For a lot time, I thought how can I solve the problem between the Data Engineers and operational areas and the relation with the development life cycle in the data flow integrations.
To be clear we have three areas:
Operations: They monitor the solutions, fix and solve the problems in the production environments, and make posible the application health.
Developers: They make the code, thinking in performance aspects (the final product).
Data Architects: They have to design and translate the business needs and represent the solution architecture, that will be developed by the development team and later managed and monitored by the operations team.
So. What is the context?
We have too many skills involved in this process, and not all players think in the same way when think in a solution.
This is because, the developer teams will think in terms of the performance and code, operators will think in terms about the manage and monitoring the solution and the Architect have to think in both at the moment zero when he design the solution.
So, this is the context.... "we had to select a solution to solve our data flow needs, in the context of a large company and simplifying the processes between the operations and development areas, making posible an improvement in the development life cicle ".
So, in this context we selected apache nifi to solve our data flow needs... Why?.
Apache Nifi , is an open source tool for Data Flow between systems on the same site or not (between remote sites).
It`s simple to use, quick to learn and if you need, you can buy hortonworks support (they built nifi and released it to the community).
Attributes by which we select this solution:
Simplicity: We want a solution that has simple to development and simple in terms for the operation teams.... --> Monitoring, easy to understand "what this integration is trying to do", easy to debug.
Time to market: Many times, the big data integrations are complex and the process to put in production the code is not easy. We have many processes to transfer the knowledge to Operation teams and develop the monitoring processes to check the integration's health.
In this case, apache nifi give us the possibility to simplify this process and make an a unique point to develop our data flow integrations (not stream processing).
Scalable: The horizontal schema to scale the solution and the hardware commodity philosophy, brind as the posibility to speed up our growth if we need it.
Visual command and control: The nifi UI make simple the development process and makes possible the coexistence between the operative and development area. Allowing to operators, understand the integration more easily and developers can achieve deliverables in less time.

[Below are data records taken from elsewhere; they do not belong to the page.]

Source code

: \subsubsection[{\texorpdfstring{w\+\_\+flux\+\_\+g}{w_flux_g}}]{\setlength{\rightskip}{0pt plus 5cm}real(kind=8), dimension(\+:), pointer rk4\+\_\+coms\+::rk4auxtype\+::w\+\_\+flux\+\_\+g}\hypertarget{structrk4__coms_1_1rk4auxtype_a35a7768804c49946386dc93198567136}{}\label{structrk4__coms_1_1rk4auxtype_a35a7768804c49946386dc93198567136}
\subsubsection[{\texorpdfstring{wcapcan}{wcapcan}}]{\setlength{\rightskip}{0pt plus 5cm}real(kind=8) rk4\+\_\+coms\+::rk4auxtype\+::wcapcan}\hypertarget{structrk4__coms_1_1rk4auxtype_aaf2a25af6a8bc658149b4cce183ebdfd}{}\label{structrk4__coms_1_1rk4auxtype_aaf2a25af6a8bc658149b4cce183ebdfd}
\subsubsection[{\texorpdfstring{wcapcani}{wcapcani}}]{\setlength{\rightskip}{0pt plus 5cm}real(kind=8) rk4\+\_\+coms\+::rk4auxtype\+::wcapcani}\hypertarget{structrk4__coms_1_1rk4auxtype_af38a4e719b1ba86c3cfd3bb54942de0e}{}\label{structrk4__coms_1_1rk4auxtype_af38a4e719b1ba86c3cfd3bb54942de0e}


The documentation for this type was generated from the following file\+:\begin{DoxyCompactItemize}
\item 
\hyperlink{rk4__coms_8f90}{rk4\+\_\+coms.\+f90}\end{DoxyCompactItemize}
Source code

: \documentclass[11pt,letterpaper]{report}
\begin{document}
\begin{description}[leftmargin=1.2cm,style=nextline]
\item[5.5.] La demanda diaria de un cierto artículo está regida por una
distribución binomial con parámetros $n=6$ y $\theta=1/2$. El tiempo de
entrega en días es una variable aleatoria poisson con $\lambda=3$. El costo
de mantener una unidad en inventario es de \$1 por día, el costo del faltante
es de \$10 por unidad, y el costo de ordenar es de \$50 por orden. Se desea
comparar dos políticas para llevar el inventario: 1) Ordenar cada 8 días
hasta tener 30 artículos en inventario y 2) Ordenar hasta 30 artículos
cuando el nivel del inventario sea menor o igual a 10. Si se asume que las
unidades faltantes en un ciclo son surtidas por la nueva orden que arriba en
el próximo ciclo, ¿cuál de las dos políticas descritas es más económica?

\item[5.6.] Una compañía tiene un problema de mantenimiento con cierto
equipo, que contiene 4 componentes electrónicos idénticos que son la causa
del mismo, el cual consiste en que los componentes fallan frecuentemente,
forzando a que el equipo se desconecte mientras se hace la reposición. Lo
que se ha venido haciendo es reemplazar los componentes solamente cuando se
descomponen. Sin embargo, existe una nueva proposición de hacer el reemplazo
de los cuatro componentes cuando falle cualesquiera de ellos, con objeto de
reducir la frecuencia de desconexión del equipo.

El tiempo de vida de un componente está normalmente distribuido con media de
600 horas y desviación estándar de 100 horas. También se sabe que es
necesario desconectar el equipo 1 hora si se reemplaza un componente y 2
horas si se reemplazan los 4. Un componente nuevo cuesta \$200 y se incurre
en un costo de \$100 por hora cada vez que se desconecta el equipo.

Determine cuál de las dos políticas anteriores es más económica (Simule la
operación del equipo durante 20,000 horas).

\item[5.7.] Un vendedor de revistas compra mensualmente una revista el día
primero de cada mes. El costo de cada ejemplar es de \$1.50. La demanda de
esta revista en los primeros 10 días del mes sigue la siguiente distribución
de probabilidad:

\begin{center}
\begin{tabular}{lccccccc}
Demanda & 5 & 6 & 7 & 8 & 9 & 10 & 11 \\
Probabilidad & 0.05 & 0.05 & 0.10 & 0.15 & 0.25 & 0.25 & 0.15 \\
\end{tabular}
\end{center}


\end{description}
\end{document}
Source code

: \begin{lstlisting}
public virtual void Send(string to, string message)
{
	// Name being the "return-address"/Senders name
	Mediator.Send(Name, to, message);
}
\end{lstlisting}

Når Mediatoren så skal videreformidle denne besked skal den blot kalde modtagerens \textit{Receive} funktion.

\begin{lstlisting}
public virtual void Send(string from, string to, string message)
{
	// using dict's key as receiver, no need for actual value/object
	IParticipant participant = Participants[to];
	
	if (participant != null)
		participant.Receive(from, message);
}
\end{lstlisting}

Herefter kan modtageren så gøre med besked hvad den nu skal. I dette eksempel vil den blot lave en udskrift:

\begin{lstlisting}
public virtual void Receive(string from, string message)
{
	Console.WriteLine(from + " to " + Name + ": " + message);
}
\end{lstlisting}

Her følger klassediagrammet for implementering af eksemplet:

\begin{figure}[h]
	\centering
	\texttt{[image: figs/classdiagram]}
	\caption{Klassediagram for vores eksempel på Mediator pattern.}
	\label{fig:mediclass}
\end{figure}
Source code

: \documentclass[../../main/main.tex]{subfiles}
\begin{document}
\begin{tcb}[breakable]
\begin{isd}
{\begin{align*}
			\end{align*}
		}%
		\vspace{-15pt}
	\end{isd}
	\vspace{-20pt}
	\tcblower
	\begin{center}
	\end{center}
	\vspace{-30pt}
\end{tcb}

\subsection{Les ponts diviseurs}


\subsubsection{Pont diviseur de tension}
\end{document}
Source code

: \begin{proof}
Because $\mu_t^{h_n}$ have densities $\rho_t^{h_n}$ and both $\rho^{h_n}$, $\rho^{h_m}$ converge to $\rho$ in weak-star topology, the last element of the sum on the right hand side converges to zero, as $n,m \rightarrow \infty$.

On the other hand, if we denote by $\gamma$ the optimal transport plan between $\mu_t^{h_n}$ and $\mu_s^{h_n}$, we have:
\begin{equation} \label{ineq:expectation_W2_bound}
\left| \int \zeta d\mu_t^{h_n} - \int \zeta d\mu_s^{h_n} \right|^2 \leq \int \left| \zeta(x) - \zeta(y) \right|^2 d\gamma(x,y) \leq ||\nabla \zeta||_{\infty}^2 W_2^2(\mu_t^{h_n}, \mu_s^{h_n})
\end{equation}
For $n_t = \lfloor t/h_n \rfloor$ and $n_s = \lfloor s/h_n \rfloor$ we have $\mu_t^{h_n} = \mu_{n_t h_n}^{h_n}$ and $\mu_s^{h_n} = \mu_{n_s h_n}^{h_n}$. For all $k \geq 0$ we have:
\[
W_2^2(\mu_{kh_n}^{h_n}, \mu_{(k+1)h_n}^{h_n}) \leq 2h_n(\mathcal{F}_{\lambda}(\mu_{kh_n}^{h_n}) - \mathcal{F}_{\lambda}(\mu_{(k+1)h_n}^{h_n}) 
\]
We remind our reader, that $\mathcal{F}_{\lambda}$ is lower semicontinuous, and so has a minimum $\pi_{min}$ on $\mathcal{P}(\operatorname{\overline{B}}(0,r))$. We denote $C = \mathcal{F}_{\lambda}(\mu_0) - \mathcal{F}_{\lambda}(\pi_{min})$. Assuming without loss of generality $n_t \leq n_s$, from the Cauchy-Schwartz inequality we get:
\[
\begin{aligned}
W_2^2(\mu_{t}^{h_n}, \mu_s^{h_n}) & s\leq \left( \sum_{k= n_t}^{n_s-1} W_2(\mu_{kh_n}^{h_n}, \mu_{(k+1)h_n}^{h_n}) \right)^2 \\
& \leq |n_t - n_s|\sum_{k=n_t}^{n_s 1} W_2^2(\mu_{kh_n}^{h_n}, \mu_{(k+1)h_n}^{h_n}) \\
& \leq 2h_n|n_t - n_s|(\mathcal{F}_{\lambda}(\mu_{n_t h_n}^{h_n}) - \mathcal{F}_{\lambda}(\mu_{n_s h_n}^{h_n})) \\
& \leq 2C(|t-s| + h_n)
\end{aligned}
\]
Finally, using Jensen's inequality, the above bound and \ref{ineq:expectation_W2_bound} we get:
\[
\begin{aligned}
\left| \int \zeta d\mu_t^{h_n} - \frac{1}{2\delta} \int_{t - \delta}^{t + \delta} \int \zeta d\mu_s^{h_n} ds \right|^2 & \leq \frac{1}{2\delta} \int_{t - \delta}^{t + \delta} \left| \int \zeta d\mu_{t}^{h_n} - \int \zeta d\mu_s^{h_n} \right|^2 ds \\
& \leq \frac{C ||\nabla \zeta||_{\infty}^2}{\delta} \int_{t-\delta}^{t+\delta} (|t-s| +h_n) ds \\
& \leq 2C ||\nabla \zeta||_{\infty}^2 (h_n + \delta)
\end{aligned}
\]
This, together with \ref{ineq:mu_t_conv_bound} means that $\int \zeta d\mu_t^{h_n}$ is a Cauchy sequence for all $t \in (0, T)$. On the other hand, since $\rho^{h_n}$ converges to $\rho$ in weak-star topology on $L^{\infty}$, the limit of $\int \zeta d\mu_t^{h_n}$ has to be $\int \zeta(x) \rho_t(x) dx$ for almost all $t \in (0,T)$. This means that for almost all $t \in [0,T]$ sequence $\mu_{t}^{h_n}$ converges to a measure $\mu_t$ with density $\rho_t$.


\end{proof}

Clustering: NiFi is designed to scale-out through the use of clustering many nodes together as described in the next image.
Security: System to system a dataflow is only as good as it is secure. NiFi at every point in a dataflow offers secure exchange through the use of protocols with encryption such as 2-way SSL. Also, you can manage the security access to nifi with Ldap / AD to make more easy your security schema.
Guaranteed Delivery: The solution, must have fault tolerance and guaranteed the data delivery because we have very sensitive data due to regulatory and legal conditions on this data. The integration is one of the points where the desaster could be a reality. In this case, nifi makes the work be safe and garantue the data delivery between the source and target system.
This is achieved through effective use of a purpose-built persistent write-ahead log and content repository. Together they are designed in such a way as to allow for very high transaction rates, effective load-spreading, copy-on-write, and play to the strengths of traditional disk read/writes. (nifi doc )
My uses cases:
At this moment i work in the bigest ISP and telco provider in Argentina in the Data Architect role (Big Data architecture is included :p ).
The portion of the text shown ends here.